Valérie Dittli veut rester au Conseil d'Etat vaudois
Lausanne (awp/ats) - Valérie Dittli refuse de rendre les armes. Malmenée depuis plusieurs mois, elle souhaite se représenter au Conseil d'Etat vaudois en février prochain et, d'abord, convaincre son parti du Centre de l'investir lors de son assemblée du 2 septembre.
La ministre de l'agriculture et du numérique a fait part de sa décision, très attendue, dans des interviews accordées au Matin Dimanche et au journal local Le Courrier Lavaux-Oron-Jorat. Elle reconnaît que sa mission s'annonce ardue, elle qui est isolée et critiquée de toutes parts. "Ce sera David contre Goliath. Mais j'y vais pour gagner", affirme-t-elle.
Son premier objectif consistera à obtenir le soutien du Centre, dont les délégués se retrouveront en assemblée le 2 septembre à Epalinges. "J'espère vraiment partir en campagne avec eux (...) Et si mon parti décide que ce sera sans moi, tout demeure envisageable", relève-t-elle, n'excluant pas de se lancer en indépendante si son parti devait la lâcher.
Le comité de présidence du Centre Vaud (9 membres) a déjà dit qu'il ne voulait pas que Valérie Dittli se représente. Un deuxième "avis" doit encore venir du comité cantonal (environ 20 membres), qui se réunit jeudi.
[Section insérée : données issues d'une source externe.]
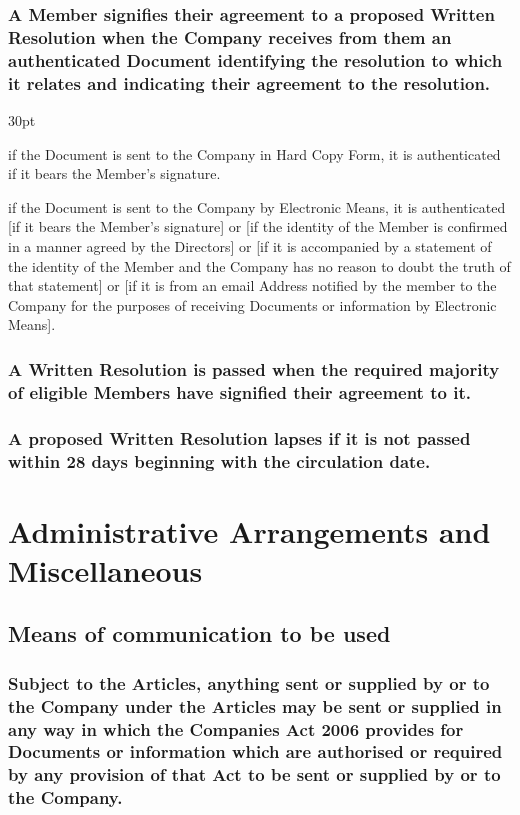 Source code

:\documentclass[12pt]{article}
\def\clauseindent{30pt}
\newenvironment{subindentpara}{\begin{adjustwidth}{\clauseindent}{}\begin{hanginglist}}{\end{hanginglist}\end{adjustwidth}}
\begin{document}
\subsubsection[Responses to Written Resolutions]{A Member signifies their agreement to a proposed Written Resolution when the Company receives from them an authenticated Document identifying the resolution to which it relates and indicating their agreement to the resolution.}
\begin{subindentpara}
    \item if the Document is sent to the Company in Hard Copy Form, it is authenticated if it bears the Member's signature.
    \item if the Document is sent to the Company by Electronic Means, it is authenticated [if it bears the Member's signature] or [if the identity of the Member is confirmed in a manner agreed by the Directors] or [if it is accompanied by a statement of the identity of the Member and the Company has no reason to doubt the truth of that statement] or [if it is from an email Address notified by the member to the Company for the purposes of receiving Documents or information by Electronic Means].
\end{subindentpara}
\subsubsection[Passing of Written Resolutions]{A Written Resolution is passed when the required majority of eligible Members have signified their agreement to it.}
\subsubsection[Lapsing of Written Resolutions]{A proposed Written Resolution lapses if it is not passed within 28 days beginning with the circulation date.}

\section*{Administrative Arrangements and Miscellaneous}

\subsection{Means of communication to be used}
\subsubsection[Specifics of communication to be used]{Subject to the Articles, anything sent or supplied by or to the Company under the Articles may be sent or supplied in any way in which the Companies Act 2006 provides for Documents or information which are authorised or required by any provision of that Act to be sent or supplied by or to the Company.}
\end{document}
Les délégués auront alors "toutes les cartes en main et devront trancher", explique Giancarlo Sergi, président du Centre Vaud, contacté par Keystone-ATS. Il dit attendre entre 60 à 100 délégués à Epalinges.
Eventuelle deuxième assemblée
Aucune autre candidature ne sera opposée à Valérie Dittli le 2 septembre. Si elle parvient à convaincre les délégués, "on la soutiendra", affirme Giancarlo Sergi. Dans le cas inverse, le Centre organiserait une nouvelle assemblée le 16 septembre pour convenir d'une stratégie, sans Valérie Dittli, pour les élections cantonales de 2027.
Pesant peu sur la scène politique vaudoise, le Centre espère gagner en importance, et notamment retrouver des sièges au Grand Conseil. Pour cela, il mise sur des alliances. Or les formations politiques consultées par les dirigeants du parti, au centre comme à droite, ne veulent pas collaborer si Valérie Dittli se représente au Conseil d'Etat sous les couleurs du Centre.
Dans le Matin Dimanche et le Courrier, Valérie Dittli se dit "bien consciente qu'il y a eu des désaccords" avec ses alliés, mais reste "ouverte à toute collaboration possible" pour conserver "une majorité centre-droit" au gouvernement.
Erreurs assumées
Ces interviews lui permettent aussi de revenir sur les "moments très difficiles" qu'elle a traversés depuis son élection surprise au Conseil d'Etat en avril 2022. Les "affaires Dittli" se sont en effet empilées les unes après les autres, entre gestion du bouclier fiscal, problèmes de management, arrangement secret et rupture de confiance avec ses collègues du Conseil d'Etat.
Valérie Dittli reconnaît des erreurs, "surtout au début", mais assure qu'elle les assume. Evoquant les "dysfonctionnements importants" qu'elle affirme avoir mis au jour, notamment celui du bouclier fiscal et de la commission sur les terres agricoles, elle estime ne s'être "jamais dérobée" et avoir cherché des solutions, "même lorsque cela signifiait bousculer certaines habitudes."
Elle ajoute: "si je découvrais aujourd'hui les mêmes dysfonctionnements, je ne détournerais toujours pas les yeux." Elle précise toutefois qu'elle anticiperait mieux les "réactions parfois très fortes" qu'elle a suscitées.
Club de soutien
Lâchée par beaucoup, Valérie Dittli n'est toutefois pas totalement seule. Ces derniers mois, un club de soutien s'est constitué à l'initiative de l'ex-PLR et ancien syndic d'Yvorne, Philippe Gex. Le vigneron, qui s'est exprimé plusieurs fois dans les médias, annonce plus de 300 membres.
Interrogé dans le Matin Dimanche, il affirme notamment que plusieurs représentants du monde agricole et viticole soutiennent la ministre, mais aussi des élus PLR.
Valérie Dittli confirme d'ailleurs ces soutiens. "Je reçois aujourd'hui beaucoup de soutien de députés, mais aussi de nombreuses personnes. Cela me conforte dans l'idée que nous avons encore beaucoup de choses à construire ensemble", affirme-t-elle.